Taranto, la città smarrita

L'abbraccio tra Stefàno e Cito, il nuovo populismo, la politica da ritrovare Il leader di At6: «Siamo una cloaca, con Carrozzo parlai prima del voto»
9 dicembre 2007
Rosanna Lampugnani
Fonte: Corriere del Mezzogiorno

Il sindaco di Taranto Ippazio Stefàno Taranto era più grande e potente di oggi quando nel 281 a.C. Filonide detto Kotylé, basso e grasso come un'anfora a due manici osò orinare sulla tunica dell'ambasciatore di Roma Lucio Postumio. E fu guerra, con morti, feriti, sangue inutilmente versato.

Da allora si dice che sulla città dei due mari gravi la maledizione di Filonide: sciagure provocate da qualcuno che si arroga il diritto di sacrificare sull'altare dello sfregio e del gesto popolare, la politica e l'arte del buon governo. Davvero Taranto non può sottrarsi a questo destino? Gli accadimenti politici parrebbero confermare la maledizione: negli ultimi quindici anni, anche se nel nome del popolo elettore, si è preferito governare a colpi di teatro, più che amministrare.

L'unica positiva novità è stata la realizzazione del molo polisettoriale, poi si è visto di tutto: ronde di polizia privata per le città e finanza allegra, pletora di società per creare fittizi posti di lavoro e minacce, proposte di chiusura della più grossa industria meridionale (l'Ilva) e incubi di nuovi procedimenti giudiziari.

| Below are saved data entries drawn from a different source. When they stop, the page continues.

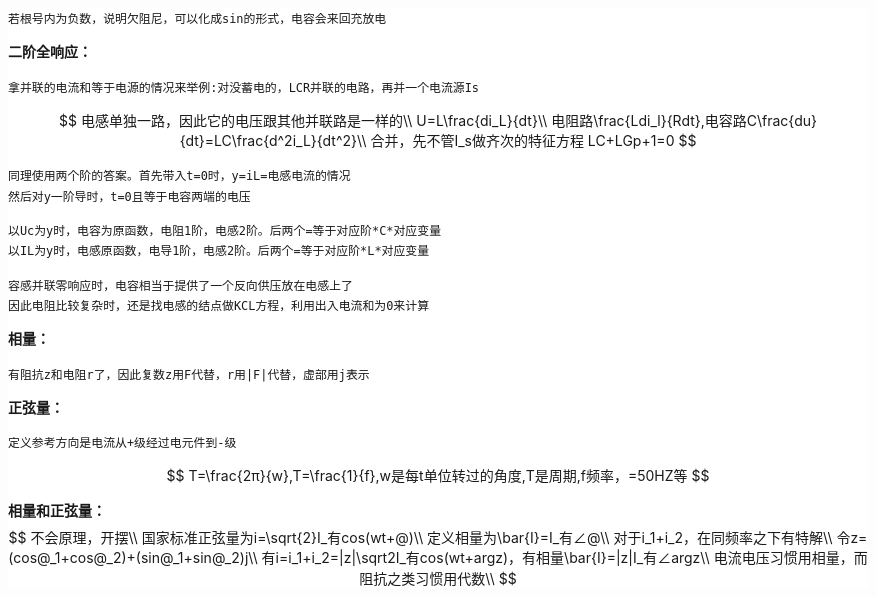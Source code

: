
 ```
若根号内为负数，说明欠阻尼，可以化成sin的形式，电容会来回充放电
```

**二阶全响应：**

```
拿并联的电流和等于电源的情况来举例:对没蓄电的，LCR并联的电路，再并一个电流源Is
```

$$
电感单独一路，因此它的电压跟其他并联路是一样的\\
U=L\frac{di_L}{dt}\\
电阻路\frac{Ldi_l}{Rdt},电容路C\frac{du}{dt}=LC\frac{d^2i_L}{dt^2}\\
合并，先不管I_s做齐次的特征方程
LC+LGp+1=0
$$

```
同理使用两个阶的答案。首先带入t=0时，y=iL=电感电流的情况
然后对y一阶导时，t=0且等于电容两端的电压
```

```
以Uc为y时，电容为原函数，电阻1阶，电感2阶。后两个=等于对应阶*C*对应变量
以IL为y时，电感原函数，电导1阶，电感2阶。后两个=等于对应阶*L*对应变量
```

```
容感并联零响应时，电容相当于提供了一个反向供压放在电感上了
因此电阻比较复杂时，还是找电感的结点做KCL方程，利用出入电流和为0来计算
```

**相量：**

```
有阻抗z和电阻r了，因此复数z用F代替，r用|F|代替，虚部用j表示
```

**正弦量：**

```
定义参考方向是电流从+级经过电元件到-级
```

$$
T=\frac{2π}{w},T=\frac{1}{f},w是每t单位转过的角度,T是周期,f频率，=50HZ等
$$

**相量和正弦量：**
$$
不会原理，开摆\\
国家标准正弦量为i=\sqrt{2}I_有cos(wt+@)\\
定义相量为\bar{I}=I_有∠@\\
对于i_1+i_2，在同频率之下有特解\\
令z=(cos@_1+cos@_2)+(sin@_1+sin@_2)j\\
有i=i_1+i_2=|z|\sqrt2I_有cos(wt+argz)，有相量\bar{I}=|z|I_有∠argz\\
电流电压习惯用相量，而阻抗之类习惯用代数\\
$$
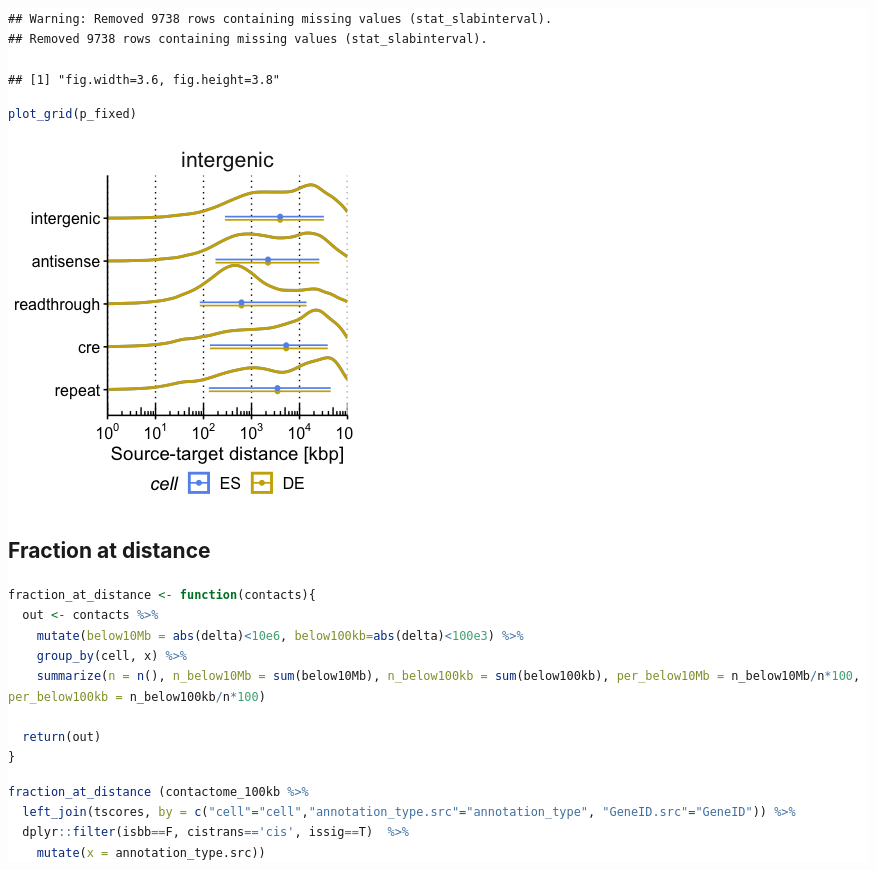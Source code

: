     ## Warning: Removed 9738 rows containing missing values (stat_slabinterval).
    ## Removed 9738 rows containing missing values (stat_slabinterval).

    ## [1] "fig.width=3.6, fig.height=3.8"

``` r
plot_grid(p_fixed)
```

![](visu_model_files/figure-gfm/unnamed-chunk-24-1.png)

## Fraction at distance

``` r
fraction_at_distance <- function(contacts){
  out <- contacts %>%
    mutate(below10Mb = abs(delta)<10e6, below100kb=abs(delta)<100e3) %>%
    group_by(cell, x) %>%
    summarize(n = n(), n_below10Mb = sum(below10Mb), n_below100kb = sum(below100kb), per_below10Mb = n_below10Mb/n*100, per_below100kb = n_below100kb/n*100)
  
  return(out)
}
```

``` r
fraction_at_distance (contactome_100kb %>% 
  left_join(tscores, by = c("cell"="cell","annotation_type.src"="annotation_type", "GeneID.src"="GeneID")) %>%
  dplyr::filter(isbb==F, cistrans=='cis', issig==T)  %>%
    mutate(x = annotation_type.src))
```
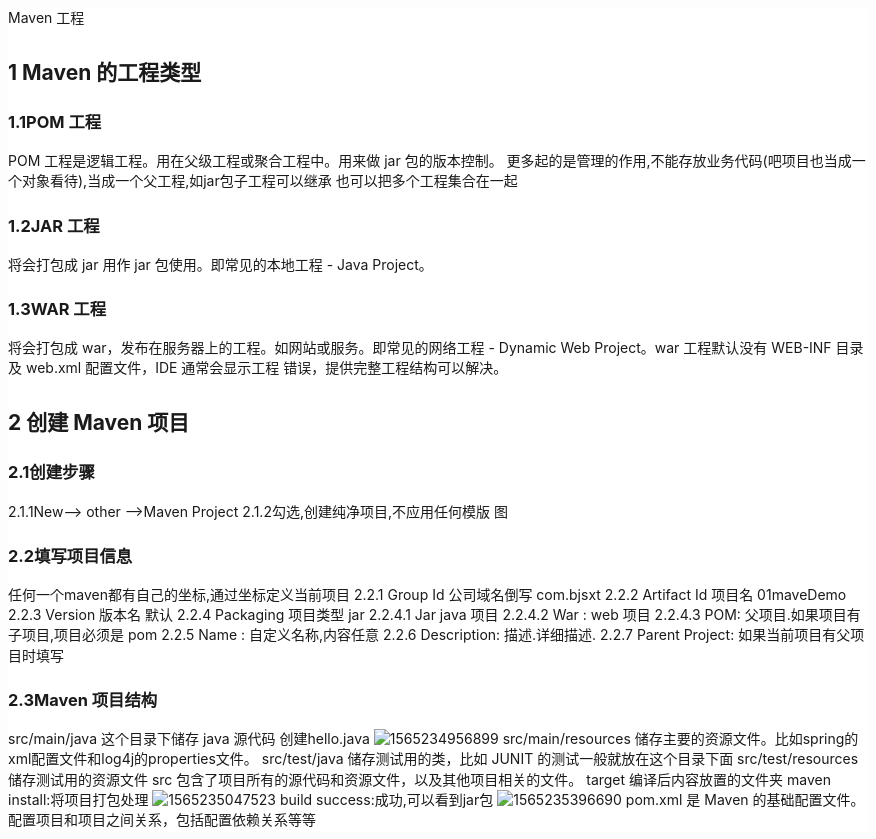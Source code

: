  Maven 工程

## 1 Maven 的工程类型

### 1.1POM 工程

POM 工程是逻辑工程。用在父级工程或聚合工程中。用来做 jar 包的版本控制。
更多起的是管理的作用,不能存放业务代码(吧项目也当成一个对象看待),当成一个父工程,如jar包子工程可以继承
也可以把多个工程集合在一起

### 1.2JAR 工程

将会打包成 jar 用作 jar 包使用。即常见的本地工程 - Java Project。

### 1.3WAR 工程

将会打包成 war，发布在服务器上的工程。如网站或服务。即常见的网络工程 - Dynamic
Web Project。war 工程默认没有 WEB-INF 目录及 web.xml 配置文件，IDE 通常会显示工程
错误，提供完整工程结构可以解决。

## 2 创建 Maven 项目

### 2.1创建步骤

2.1.1New--> other -->Maven Project
2.1.2勾选,创建纯净项目,不应用任何模版
图

### 2.2填写项目信息

任何一个maven都有自己的坐标,通过坐标定义当前项目
2.2.1 Group Id 公司域名倒写 com.bjsxt
2.2.2 Artifact Id 项目名 01maveDemo
2.2.3 Version 版本名 默认
2.2.4 Packaging 项目类型 jar
2.2.4.1 Jar java 项目
2.2.4.2 War : web 项目
2.2.4.3 POM: 父项目.如果项目有子项目,项目必须是 pom
2.2.5 Name : 自定义名称,内容任意
2.2.6 Description: 描述.详细描述.
2.2.7 Parent Project: 如果当前项目有父项目时填写

### 2.3Maven 项目结构

src/main/java 这个目录下储存 java 源代码
	创建hello.java
	![1565234956899](C:\Users\1\AppData\Roaming\Typora\typora-user-images\1565234956899.png)
src/main/resources 储存主要的资源文件。比如spring的xml配置文件和log4j的properties文件。
src/test/java 储存测试用的类，比如 JUNIT 的测试一般就放在这个目录下面
src/test/resources 储存测试用的资源文件
src 包含了项目所有的源代码和资源文件，以及其他项目相关的文件。
target 编译后内容放置的文件夹
	maven install:将项目打包处理
	![1565235047523](C:\Users\1\AppData\Roaming\Typora\typora-user-images\1565235047523.png)
	build success:成功,可以看到jar包
	![1565235396690](C:\Users\1\AppData\Roaming\Typora\typora-user-images\1565235396690.png)
pom.xml 是 Maven 的基础配置文件。配置项目和项目之间关系，包括配置依赖关系等等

E' stata una storia di atti demagogici che, iniziata nel 93 con la sindacatura di Giancarlo Cito, si chiude oggi sotto gli occhi attoniti di una parte della città, con il simbolico abbraccio del sindaco Ippazio Stefàno con lo stesso Cito. Due populismi che si intrecciano e che si spalleggiano nel nome del fare: «Dobbiamo risolvere i problemi della città e lo faccio con chi è disponibile », afferma il sindaco di Rifondazione comunista; «la politica non esiste, la città è una cloaca a cielo aperto, occorrono persone di buona volontà», ribatte l'ex sindaco, condannato in base all'articolo 416bis, per concorso esterno ai reati di stampo mafioso. «E noi siamo confusi», reagisce Luigi Sportelli, presidente degli industriali tarantini, il quale continua: «Dove ci porta questa politica? Stefàno non può pensare che i sacrifici equivalgano a scelte demagogiche».

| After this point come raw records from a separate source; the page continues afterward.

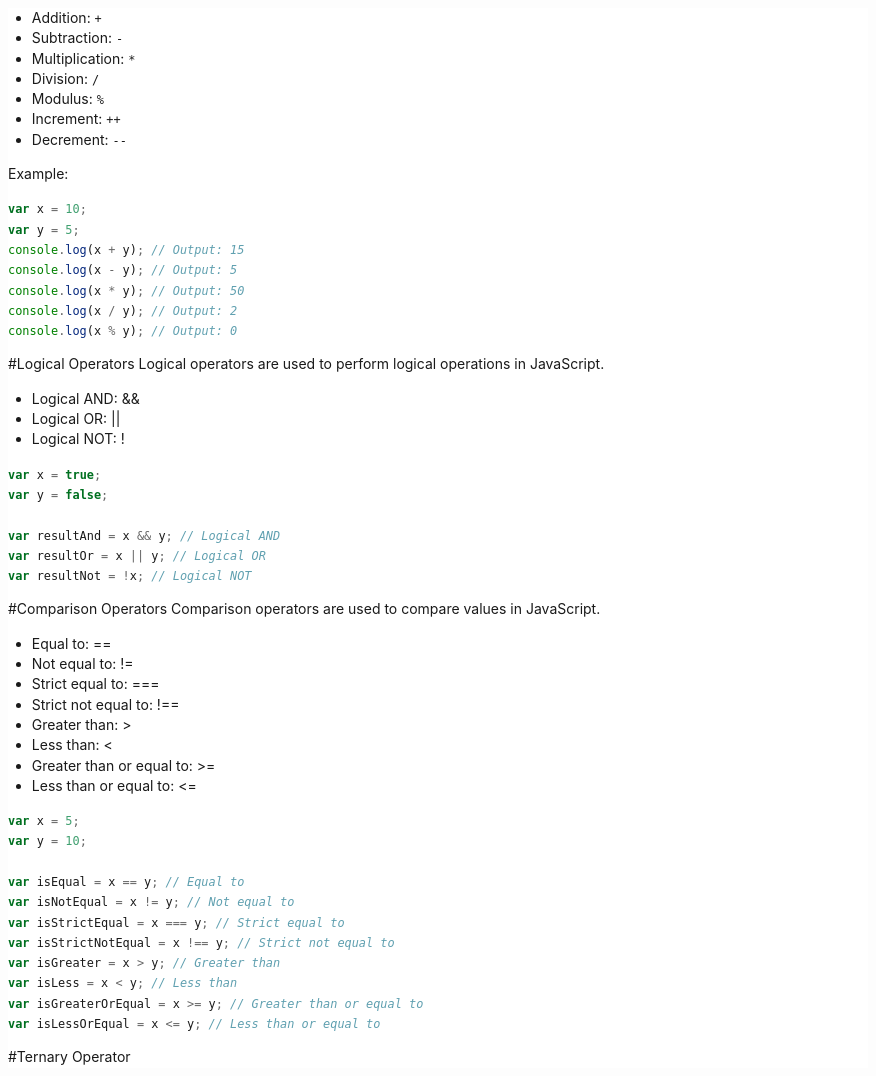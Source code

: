 - Addition: `+`
- Subtraction: `-`
- Multiplication: `*`
- Division: `/`
- Modulus: `%`
- Increment: `++`
- Decrement: `--`

Example:
```javascript
var x = 10;
var y = 5;
console.log(x + y); // Output: 15
console.log(x - y); // Output: 5
console.log(x * y); // Output: 50
console.log(x / y); // Output: 2
console.log(x % y); // Output: 0
```
#Logical Operators
Logical operators are used to perform logical operations in JavaScript.

+ Logical AND: &&
+ Logical OR: ||
+ Logical NOT: !
```javascript
var x = true;
var y = false;

var resultAnd = x && y; // Logical AND
var resultOr = x || y; // Logical OR
var resultNot = !x; // Logical NOT
```
#Comparison Operators
Comparison operators are used to compare values in JavaScript.

+ Equal to: ==
+ Not equal to: !=
+ Strict equal to: ===
+ Strict not equal to: !==
+ Greater than: >
+ Less than: <
+ Greater than or equal to: >=
+ Less than or equal to: <=
```javascript
var x = 5;
var y = 10;

var isEqual = x == y; // Equal to
var isNotEqual = x != y; // Not equal to
var isStrictEqual = x === y; // Strict equal to
var isStrictNotEqual = x !== y; // Strict not equal to
var isGreater = x > y; // Greater than
var isLess = x < y; // Less than
var isGreaterOrEqual = x >= y; // Greater than or equal to
var isLessOrEqual = x <= y; // Less than or equal to
```
#Ternary Operator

Già, in quale direzione è incamminata la splendida e negletta città? Intanto deve stringere la cinghia, perché le passate giunte di Rossana Di Bello (Fi) si sono concluse con il tintinnar di manette, un buco finanziario di 900 milioni, una miriade di casse integrazioni e l'impossibilità di fare investimenti per i prossimi cinque anni. Deve, quindi, sopravvivere. In ogni strada, su un portone sì e un portone no, c'è un cartello di "vendesi".

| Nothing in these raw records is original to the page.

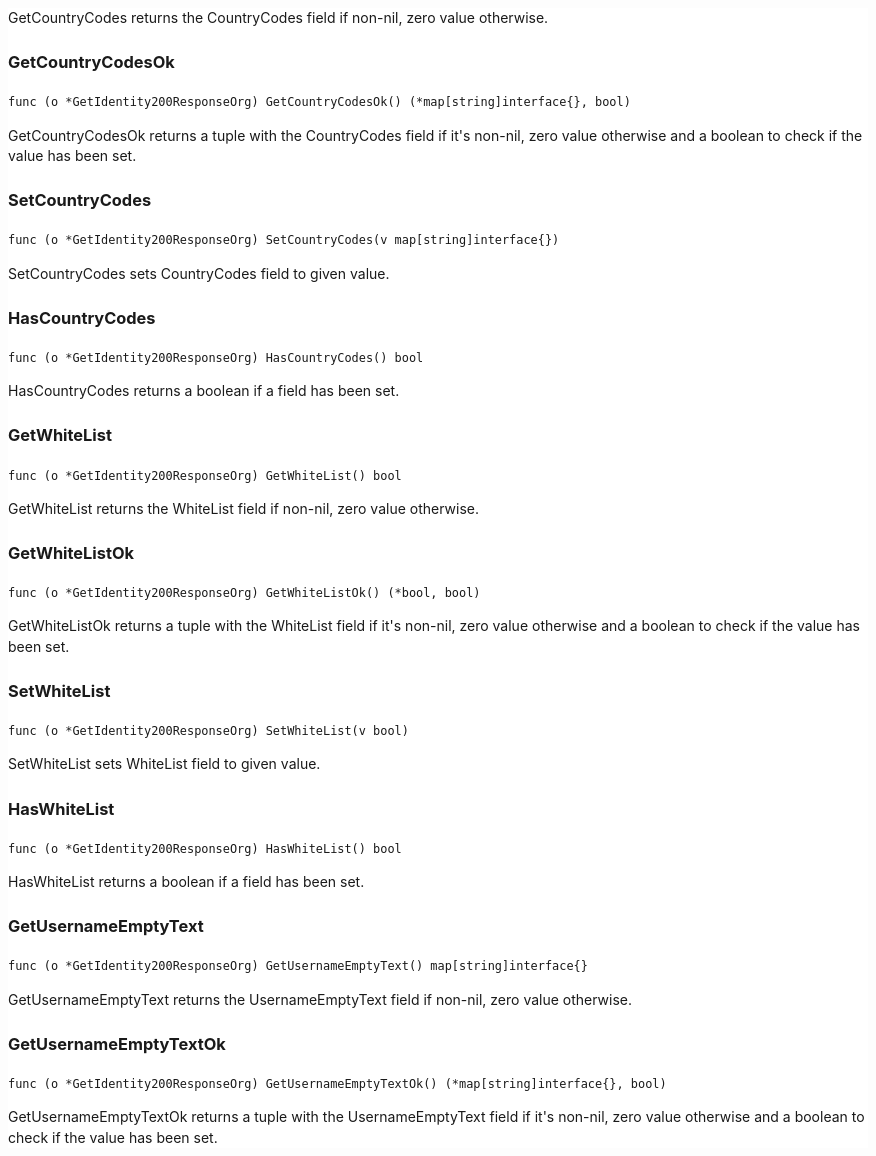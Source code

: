 GetCountryCodes returns the CountryCodes field if non-nil, zero value otherwise.

### GetCountryCodesOk

`func (o *GetIdentity200ResponseOrg) GetCountryCodesOk() (*map[string]interface{}, bool)`

GetCountryCodesOk returns a tuple with the CountryCodes field if it's non-nil, zero value otherwise
and a boolean to check if the value has been set.

### SetCountryCodes

`func (o *GetIdentity200ResponseOrg) SetCountryCodes(v map[string]interface{})`

SetCountryCodes sets CountryCodes field to given value.

### HasCountryCodes

`func (o *GetIdentity200ResponseOrg) HasCountryCodes() bool`

HasCountryCodes returns a boolean if a field has been set.

### GetWhiteList

`func (o *GetIdentity200ResponseOrg) GetWhiteList() bool`

GetWhiteList returns the WhiteList field if non-nil, zero value otherwise.

### GetWhiteListOk

`func (o *GetIdentity200ResponseOrg) GetWhiteListOk() (*bool, bool)`

GetWhiteListOk returns a tuple with the WhiteList field if it's non-nil, zero value otherwise
and a boolean to check if the value has been set.

### SetWhiteList

`func (o *GetIdentity200ResponseOrg) SetWhiteList(v bool)`

SetWhiteList sets WhiteList field to given value.

### HasWhiteList

`func (o *GetIdentity200ResponseOrg) HasWhiteList() bool`

HasWhiteList returns a boolean if a field has been set.

### GetUsernameEmptyText

`func (o *GetIdentity200ResponseOrg) GetUsernameEmptyText() map[string]interface{}`

GetUsernameEmptyText returns the UsernameEmptyText field if non-nil, zero value otherwise.

### GetUsernameEmptyTextOk

`func (o *GetIdentity200ResponseOrg) GetUsernameEmptyTextOk() (*map[string]interface{}, bool)`

GetUsernameEmptyTextOk returns a tuple with the UsernameEmptyText field if it's non-nil, zero value otherwise
and a boolean to check if the value has been set.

Davanti ai baretti dove pranzano impiegati e commesse c'è chi allestisce locandine per proporre "pasti del dissesto" a 10 euro. E i ragazzi viaggiano gratis sugli autobus teorizzando che «con il dissesto nessuno paga». E' il tana liberi tutti: si pensa solo a sé ed è in questo clima che Cito può confidare, gongolando, «mi hanno fatto santo», considerando un miracolo la riabilitazione politica per mano del sindaco di Rifondazione comunista, appoggiata dai segretari comunale e regionale di Rifondazione comunista, nel silenzio imbarazzato del governatore regionale di Rifondazione comunista e mentre a Roma la deputata di Rifondazione comunista rifiuta di sottoscrivere interrogazioni parlamentari per ottenere norme a vantaggio del porto, giusto per non aggiungere la propria firma A quella di colleghi di Fi e An. Cito senza timore può anche ammette che sì, «è circolata la notizia del voto di scambio, tocca alla magistratura accertare se è vero»; e anche che sì, «Gaetano Carrozzo (ex Ds, oggi Pd, che correva da vicesindaco con la lista Sinistra per Stefano) è venuto da me prima del ballottaggio e non si scandalizzò affatto a parlarmi».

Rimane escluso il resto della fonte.